A dispatch in the next day's Portsmouth Herald of Portsmouth, New Hampshire, said:
"Like a huge torch that could be seen for many miles, the superstructure between the 30th and 38th floors of 559-foot Sherry Netherlands Tower, under construction at 59th St. and 5th Ave., burst into flames last night.
"The fire was in wooden scaffolding atop the completed 20 stories of the structue.
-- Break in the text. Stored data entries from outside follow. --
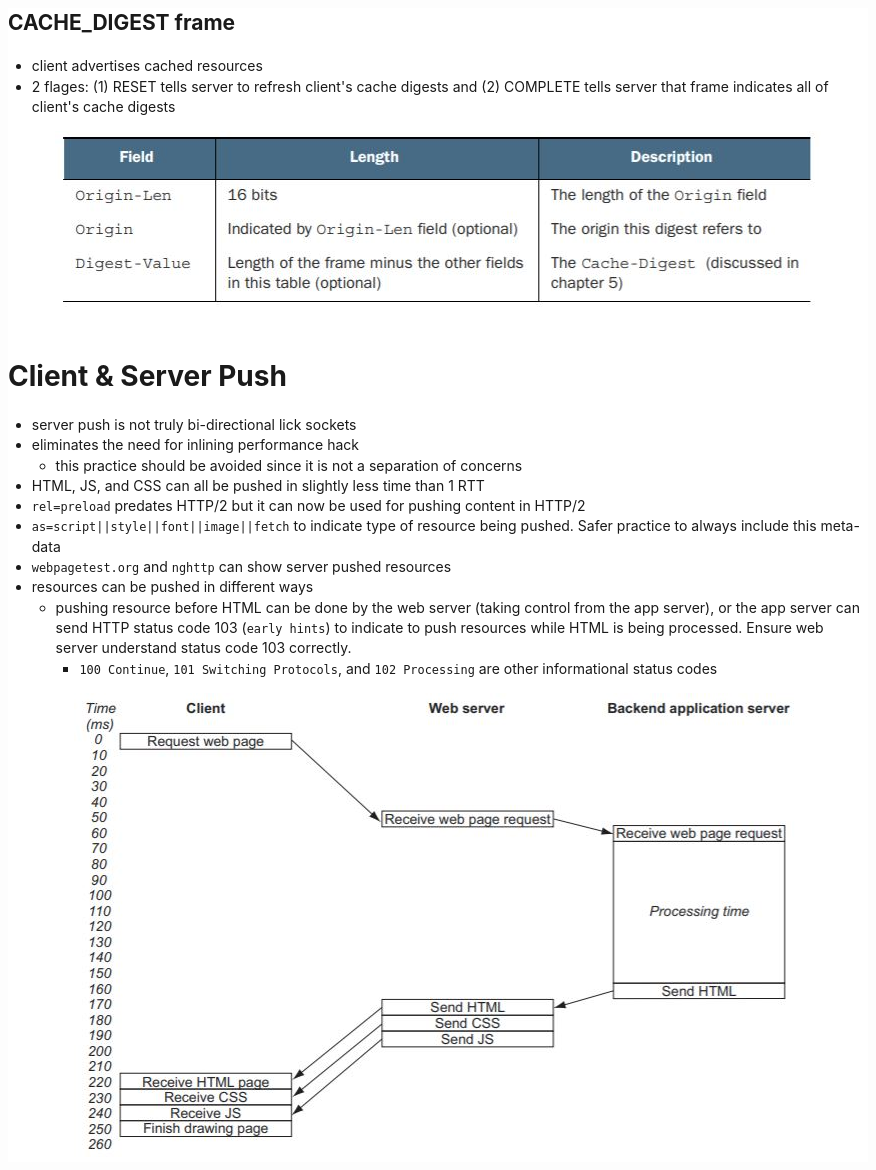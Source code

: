 <h2 id="cachedigestframe"> CACHE_DIGEST frame </h2>

- client advertises cached resources
- 2 flages: (1) RESET tells server to refresh client's cache digests and (2) COMPLETE tells server that frame indicates all of client's cache digests 

<p align="center">
  <img src="./images/cache_digest_format.JPG"> 
</p>

<h1 id="serverpush"> Client & Server Push </h1>

- server push is not truly bi-directional lick sockets
- eliminates the need for inlining performance hack
  - this practice should be avoided since it is not a separation of concerns
- HTML, JS, and CSS can all be pushed in slightly less time than 1 RTT
- `rel=preload` predates HTTP/2 but it can now be used for pushing content in HTTP/2
- `as=script||style||font||image||fetch` to indicate type of resource being pushed.  Safer practice to always include this meta-data
- `webpagetest.org` and `nghttp` can show server pushed resources
- resources can be pushed in different ways
  - pushing resource before HTML can be done by the web server (taking control from the app server), or the app server can send HTTP status code 103 (`early hints`) to indicate to push resources while HTML is being processed.  Ensure web server understand status code 103 correctly.
    - `100 Continue`, `101 Switching Protocols`, and `102 Processing` are other informational status codes  

<p align="center">
  <img src="./images/push_at_once.JPG"> 
</p>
Firemen were handicapped in reaching the blaze, as the equipment was found inadequate for sending any quantity of water to that height."
An excerpt from the book "One Summer in America, 1927" provides a detailed account:
"On a warm spring evening just before Easter 1927, people who lived in tall buildings in New York were given pause when wooden scaffolding around the tower of the brand-new Sherry-Netherland Apartment Hotel caught fire and it became evident that the city’s firemen lacked
any means to get water to such a height.
"Crowds flocked to Fifth Avenue to watch the blaze, the biggest the city had seen in years.
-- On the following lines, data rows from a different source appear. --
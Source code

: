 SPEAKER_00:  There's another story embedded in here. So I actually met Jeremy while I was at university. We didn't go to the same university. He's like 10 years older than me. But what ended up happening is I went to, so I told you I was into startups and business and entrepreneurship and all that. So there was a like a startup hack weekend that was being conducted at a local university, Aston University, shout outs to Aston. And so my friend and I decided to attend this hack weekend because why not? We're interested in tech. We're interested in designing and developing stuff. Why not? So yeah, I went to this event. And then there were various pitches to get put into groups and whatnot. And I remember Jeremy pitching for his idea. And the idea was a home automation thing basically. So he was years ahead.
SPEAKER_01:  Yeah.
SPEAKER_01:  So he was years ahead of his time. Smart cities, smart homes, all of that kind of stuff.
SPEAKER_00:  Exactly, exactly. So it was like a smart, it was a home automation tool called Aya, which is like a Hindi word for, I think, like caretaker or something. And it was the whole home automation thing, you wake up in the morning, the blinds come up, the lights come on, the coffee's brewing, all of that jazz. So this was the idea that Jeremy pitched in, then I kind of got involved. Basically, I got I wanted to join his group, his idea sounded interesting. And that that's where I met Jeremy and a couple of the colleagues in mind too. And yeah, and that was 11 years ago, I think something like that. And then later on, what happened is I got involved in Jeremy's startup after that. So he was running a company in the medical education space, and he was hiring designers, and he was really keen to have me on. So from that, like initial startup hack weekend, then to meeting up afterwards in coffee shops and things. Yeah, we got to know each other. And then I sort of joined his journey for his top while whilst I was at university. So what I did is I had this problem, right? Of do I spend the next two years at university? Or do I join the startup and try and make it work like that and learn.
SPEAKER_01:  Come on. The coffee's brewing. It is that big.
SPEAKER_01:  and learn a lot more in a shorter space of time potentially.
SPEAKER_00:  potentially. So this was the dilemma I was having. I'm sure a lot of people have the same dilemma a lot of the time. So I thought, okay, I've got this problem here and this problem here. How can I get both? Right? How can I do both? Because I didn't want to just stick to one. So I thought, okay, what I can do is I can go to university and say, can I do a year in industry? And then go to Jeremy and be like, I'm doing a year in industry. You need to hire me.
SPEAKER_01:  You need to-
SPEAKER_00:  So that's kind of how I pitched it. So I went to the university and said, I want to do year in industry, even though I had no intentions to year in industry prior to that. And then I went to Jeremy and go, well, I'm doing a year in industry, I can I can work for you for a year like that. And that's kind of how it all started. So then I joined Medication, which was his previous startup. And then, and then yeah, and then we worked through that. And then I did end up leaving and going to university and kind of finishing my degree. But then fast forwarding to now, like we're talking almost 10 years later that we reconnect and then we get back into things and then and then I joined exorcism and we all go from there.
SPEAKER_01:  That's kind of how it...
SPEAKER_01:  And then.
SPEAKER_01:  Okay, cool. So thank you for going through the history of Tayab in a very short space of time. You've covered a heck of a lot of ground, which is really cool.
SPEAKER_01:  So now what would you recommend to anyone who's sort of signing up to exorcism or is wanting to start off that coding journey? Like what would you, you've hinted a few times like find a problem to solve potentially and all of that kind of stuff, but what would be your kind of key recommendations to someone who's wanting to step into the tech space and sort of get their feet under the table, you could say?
"At thirty-eight stories, the Sherry-Netherland was the tallest residential building ever erected, and the scaffolding – put there to facilitate the final stages of construction – covered the top fifteen stories, providing enough wood to make a giant blaze around its summit.
"From a distance, the building looked rather like a just-struck match.
"The flames were visible twenty miles away.
"Up close, the scene was much more dramatic.
"Sections of burning scaffolding up to fifty feet long fell from a height of five hundred feet and crashed in clattering showers of sparks in the streets below, to the gleeful cries of the spectators and the peril of toiling firemen.
"Burning embers dropped onto the roofs of neighboring buildings, setting four of them alight."
"Firemen trained their hoses on the Sherry-Netherland building, but it was a token gesture since their streams could not rise above the third or fourth story.
"Fortunately, because the building was unfinished it was unoccupied.
"People in 1920s America were unusually drawn to spectacle and by 10 pm the crowd had grown to an estimated hundred thousand people – an enormous gathering for a spontaneous event.
"Seven hundred policemen had to be brought in to keep order.
"Some wealthy observers, deflected from their evening revels, took rooms in the Plaza Hotel across the street and held impromptu “fire room parties,” according to the New York Times.
"Mayor Jimmy Walker turned up to have a look and got soaked when he wandered into the path of a hose.
"A moment later a flaming ten-foot-long plank crashed onto the pavement near him and he accepted advice to withdraw.
"The fire did extensive damage to the upper reaches of the building, but luckily did not spread downwards and burned itself out about midnight.
"The flames and smoke provided some welcome diversion to two men, Clarence Chamberlin and Bert Acosta, who had been flying in circles in a small plane above Roosevelt Field on Long Island since 9:30 that morning.
"They were doing so in an attempt to break the world endurance record set two years earlier by two French aviators."